Over 4 million UK residents have decided to move abroad in the last decade and unfortunately, recent problems in the strength of the GBP has affected those who rely on their UK pension. UK residents still decide to move abroad in search of a better life with the likes of Spain, Portugal and the Canary Islands leading the list of destinations. They are not tax havens however the likes of France, Spain, Portugal, Malta and Cyprus do still have their own tax advantages for people looking to move money over there.
There are important things to think of when living abroad that many people just don’t feel like they are able to do it when they start to get older but the truth is that there’s no better time. If you are even contemplating it, make a pros and cons list and see which one wins and by how much (I know, very cliche but it’s cliche for a reason – it works!). Talk to your friends and family and see what they say about the possibility of you moving abroad, you may find that many of them are excited for you (and for themselves if they get to come and stay!).

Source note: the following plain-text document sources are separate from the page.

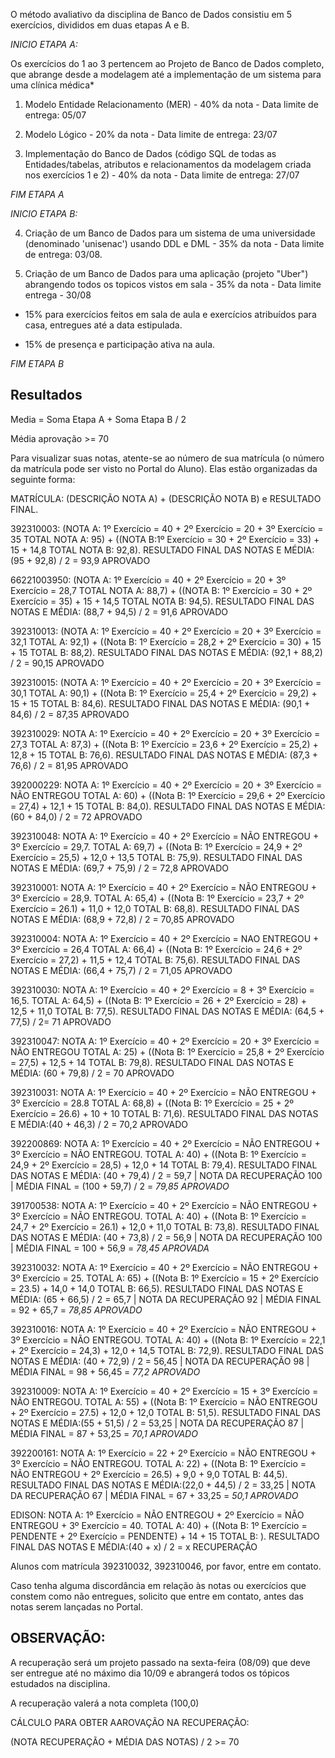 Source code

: 

O método avaliativo da disciplina de Banco de Dados consistiu em 5 exercícios, divididos em duas etapas A e B.

*INICIO ETAPA A:*

Os exercícios do 1 ao 3 pertencem ao Projeto de Banco de Dados completo, que abrange desde a modelagem até a implementação de um sistema para uma clínica médica*

1) Modelo Entidade Relacionamento (MER) - 40% da nota - Data limite de entrega: 05/07 

2) Modelo Lógico - 20% da nota - Data limite de entrega: 23/07 

3) Implementação do Banco de Dados (código SQL de todas as Entidades/tabelas, atributos e relacionamentos da modelagem criada nos exercícios 1 e 2) - 40% da nota - Data limite de entrega: 27/07

*FIM ETAPA A*


*INICIO ETAPA B:*


4) Criação de um Banco de Dados para um sistema de uma universidade (denominado 'unisenac') usando DDL e DML - 35% da nota - Data limite de entrega: 03/08.

5) Criação de um Banco de Dados para uma aplicação (projeto "Uber") abrangendo todos os topicos vistos em sala - 35% da nota - Data limite entrega - 30/08

+ 15% para exercícios feitos em sala de aula e exercícios atribuídos para casa, entregues até a data estipulada.

+ 15% de presença e participação ativa na aula.



*FIM ETAPA B* 

Resultados 
-

Media = Soma Etapa A + Soma Etapa B / 2

Média aprovação >= 70

Para visualizar suas notas, atente-se ao número de sua matrícula (o número da matrícula pode ser visto no Portal do Aluno). Elas estão organizadas da seguinte forma:

MATRÍCULA: (DESCRIÇÃO NOTA A) + (DESCRIÇÃO NOTA B) e RESULTADO FINAL.

392310003: (NOTA A: 1º Exercício = 40 + 2º Exercício = 20 + 3º Exercício = 35 TOTAL NOTA A: 95) + ((NOTA B:1º Exercício = 30 + 2º Exercício = 33) + 15 + 14,8 TOTAL NOTA B: 92,8). RESULTADO FINAL DAS NOTAS E MÉDIA: (95 + 92,8) / 2 = 93,9 APROVADO

66221003950: (NOTA A: 1º Exercício = 40 + 2º Exercício = 20 + 3º Exercício = 28,7 TOTAL NOTA A: 88,7) + ((NOTA B: 1º Exercício = 30 + 2º Exercício = 35) + 15 + 14,5  TOTAL NOTA B: 94,5). RESULTADO FINAL DAS NOTAS E MÉDIA: (88,7 + 94,5) / 2 = 91,6 APROVADO

392310013:  (NOTA A: 1º Exercício = 40 + 2º Exercício = 20 + 3º Exercício = 32,1 TOTAL A: 92,1) + ((Nota B: 1º Exercício = 28,2 + 2º Exercício = 30) + 15 + 15 TOTAL B: 88,2). RESULTADO FINAL DAS NOTAS E MÉDIA: (92,1 + 88,2) / 2 = 90,15 APROVADO

392310015: (NOTA A: 1º Exercício = 40 + 2º Exercício = 20 + 3º Exercício = 30,1 TOTAL A: 90,1) + ((Nota B: 1º Exercício = 25,4 + 2º Exercício = 29,2) + 15 + 15 TOTAL B: 84,6). RESULTADO FINAL DAS NOTAS E MÉDIA: (90,1 + 84,6) / 2 = 87,35 APROVADO

392310029: NOTA A: 1º Exercício = 40 + 2º Exercício = 20 + 3º Exercício = 27,3 TOTAL A: 87,3) + ((Nota B: 1º Exercício = 23,6 + 2º Exercício = 25,2) + 12,8 + 15 TOTAL B: 76,6). RESULTADO FINAL DAS NOTAS E MÉDIA: (87,3 + 76,6) / 2 = 81,95 APROVADO

392000229: NOTA A: 1º Exercício = 40 + 2º Exercício = 20 + 3º Exercício = NÃO ENTREGOU TOTAL A: 60) + ((Nota B: 1º Exercício = 29,6 + 2º Exercício = 27,4) + 12,1 + 15 TOTAL B: 84,0). RESULTADO FINAL DAS NOTAS E MÉDIA: (60 + 84,0) / 2 = 72 APROVADO

392310048: NOTA A: 1º Exercício = 40 + 2º Exercício = NÃO ENTREGOU + 3º Exercício = 29,7. TOTAL A: 69,7) + ((Nota B: 1º Exercício = 24,9 + 2º Exercício = 25,5) + 12,0 + 13,5 TOTAL B: 75,9). RESULTADO FINAL DAS NOTAS E MÉDIA: (69,7 + 75,9) / 2 = 72,8 APROVADO

392310001: NOTA A: 1º Exercício = 40 + 2º Exercício = NÃO ENTREGOU + 3º Exercício = 28,9. TOTAL A: 65,4) + ((Nota B: 1º Exercício = 23,7 + 2º Exercício = 26.1) + 11,0 + 12,0 TOTAL B: 68,8). RESULTADO FINAL DAS NOTAS E MÉDIA: (68,9 + 72,8) / 2 = 70,85 APROVADO

392310004: NOTA A: 1º Exercício = 40 + 2º Exercício = NAO ENTREGOU + 3º Exercício = 26,4 TOTAL A: 66,4) + ((Nota B: 1º Exercício = 24,6 + 2º Exercício = 27,2) + 11,5 + 12,4 TOTAL B: 75,6). RESULTADO FINAL DAS NOTAS E MÉDIA: (66,4 + 75,7) / 2 = 71,05 APROVADO

392310030: NOTA A: 1º Exercício = 40 + 2º Exercício = 8 + 3º Exercício = 16,5. TOTAL A: 64,5) + ((Nota B: 1º Exercício = 26 + 2º Exercício = 28) + 12,5 + 11,0 TOTAL B: 77,5). RESULTADO FINAL DAS NOTAS E MÉDIA: (64,5 + 77,5) / 2= 71 APROVADO

392310047: NOTA A: 1º Exercício = 40 + 2º Exercício = 20 + 3º Exercício = NÃO ENTREGOU TOTAL A: 25) + ((Nota B: 1º Exercício = 25,8 + 2º Exercício = 27,5) + 12,5 + 14 TOTAL B: 79,8). RESULTADO FINAL DAS NOTAS E MÉDIA: (60 + 79,8) / 2 = 70 APROVADO


392310031: NOTA A: 1º Exercício = 40 + 2º Exercício = NÃO ENTREGOU + 3º Exercício = 28.8 TOTAL A: 68,8) + ((Nota B: 1º Exercício = 25 + 2º Exercício = 26.6) + 10 + 10 TOTAL B: 71,6). RESULTADO FINAL DAS NOTAS E MÉDIA:(40 + 46,3) / 2 = 70,2 APROVADO

392200869: NOTA A: 1º Exercício = 40 + 2º Exercício = NÃO ENTREGOU + 3º Exercício = NÃO ENTREGOU. TOTAL A: 40) + ((Nota B: 1º Exercício = 24,9 + 2º Exercício = 28,5) + 12,0 + 14 TOTAL B: 79,4). RESULTADO FINAL DAS NOTAS E MÉDIA: (40 + 79,4) / 2 = 59,7 | NOTA DA RECUPERAÇÃO 100 | MÉDIA FINAL = (100 + 59,7) / 2 = *79,85 APROVADO*

391700538: NOTA A: 1º Exercício = 40 + 2º Exercício = NÃO ENTREGOU + 3º Exercício = NÃO ENTREGOU. TOTAL A: 40) + ((Nota B: 1º Exercício = 24,7 + 2º Exercício = 26.1) + 12,0 + 11,0 TOTAL B: 73,8). RESULTADO FINAL DAS NOTAS E MÉDIA: (40 + 73,8) / 2 = 56,9 | NOTA DA RECUPERAÇÃO 100 | MÉDIA FINAL = 100 + 56,9 = *78,45 APROVADA*

392310032: NOTA A: 1º Exercício = 40 + 2º Exercício = NÃO ENTREGOU + 3º Exercício = 25. TOTAL A: 65) + ((Nota B: 1º Exercício = 15 + 2º Exercício = 23.5) + 14,0 + 14,0 TOTAL B: 66,5). RESULTADO FINAL DAS NOTAS E MÉDIA: (65 + 66,5) / 2 = 65,7 | NOTA DA RECUPERAÇÃO 92 | MÉDIA FINAL = 92 + 65,7 = *78,85 APROVADO*

392310016: NOTA A: 1º Exercício = 40 + 2º Exercício = NÃO ENTREGOU + 3º Exercício = NÃO ENTREGOU. TOTAL A: 40) + ((Nota B: 1º Exercício = 22,1 + 2º Exercício = 24,3) + 12,0 + 14,5 TOTAL B: 72,9). RESULTADO FINAL DAS NOTAS E MÉDIA: (40 + 72,9) / 2 = 56,45  | NOTA DA RECUPERAÇÃO 98 | MÉDIA FINAL = 98 + 56,45 = *77,2 APROVADO*

392310009:  NOTA A: 1º Exercício = 40 + 2º Exercício = 15 + 3º Exercício = NÃO ENTREGOU. TOTAL A: 55) + ((Nota B: 1º Exercício = NÃO ENTREGOU + 2º Exercício = 27.5) + 12,0 + 12,0 TOTAL B: 51,5). RESULTADO FINAL DAS NOTAS E MÉDIA:(55 + 51,5) / 2 = 53,25  | NOTA DA RECUPERAÇÃO 87 | MÉDIA FINAL = 87 + 53,25 = *70,1 APROVADO*

392200161: NOTA A: 1º Exercício = 22 + 2º Exercício = NÃO ENTREGOU + 3º Exercício = NÃO ENTREGOU. TOTAL A: 22) + ((Nota B: 1º Exercício = NÃO ENTREGOU + 2º Exercício = 26.5) + 9,0 + 9,0 TOTAL B: 44,5). RESULTADO FINAL DAS NOTAS E MÉDIA:(22,0 + 44,5) / 2 = 33,25  | NOTA DA RECUPERAÇÃO 67 | MÉDIA FINAL = 67 + 33,25 = *50,1 APROVADO*

EDISON: NOTA A: 1º Exercício = NÃO ENTREGOU + 2º Exercício = NÃO ENTREGOU + 3º Exercício = 40. TOTAL A: 40) + ((Nota B: 1º Exercício = PENDENTE + 2º Exercício = PENDENTE) + 14 + 15 TOTAL B: ). RESULTADO FINAL DAS NOTAS E MÉDIA:(40 + x) / 2 = x RECUPERAÇÃO

Alunos com matrícula 392310032, 392310046, por favor, entre em contato.

Caso tenha alguma discordância em relação às notas ou exercícios que constem como não entregues, solicito que entre em contato, antes das notas serem lançadas no Portal.

OBSERVAÇÃO:
-
A recuperação será um projeto passado na sexta-feira (08/09) que deve ser entregue até no máximo dia 10/09 e abrangerá todos os tópicos estudados na disciplina.

A recuperação valerá a nota completa (100,0)

CÁLCULO PARA OBTER AAROVAÇÃO NA RECUPERAÇÃO:

(NOTA RECUPERAÇÃO + MÉDIA DAS NOTAS) / 2 >= 70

Once you have decided to go, make a list of the steps. Firstly you’ll need to choose a destination. Then think about the requirements to move to that destination, for example Australia allows only qualifying individuals to emigrate. Keep that checklist going until you reach the actual moving stage. Then when you finish the list, start ticking things off!
One of the advantages to moving abroad is unlike in the United Kingdom where by the time a pensioner reaches 75 they are forced to buy an annuity or to go into a restrictive alternative secured pension regime, this is not compulsory if you are living abroad. These pensions don’t have any enforced annuity purchasing and allow users much more flexibility to invest their money into residential property and withdraw as much or as little as they require.
To move your pension to a different country to benefit from their advantages, the first thing you need to do is transfer the amount to a qualifying and recognised foreign overseas pension plan. Once the money is in the scheme, it is outside Revenue and Customs jurisdiction so the rules no longer apply. However, the provider of the pension will continue to report details of the pension to the HMRC but will only do so until you have been a resident outside of the UK for five years.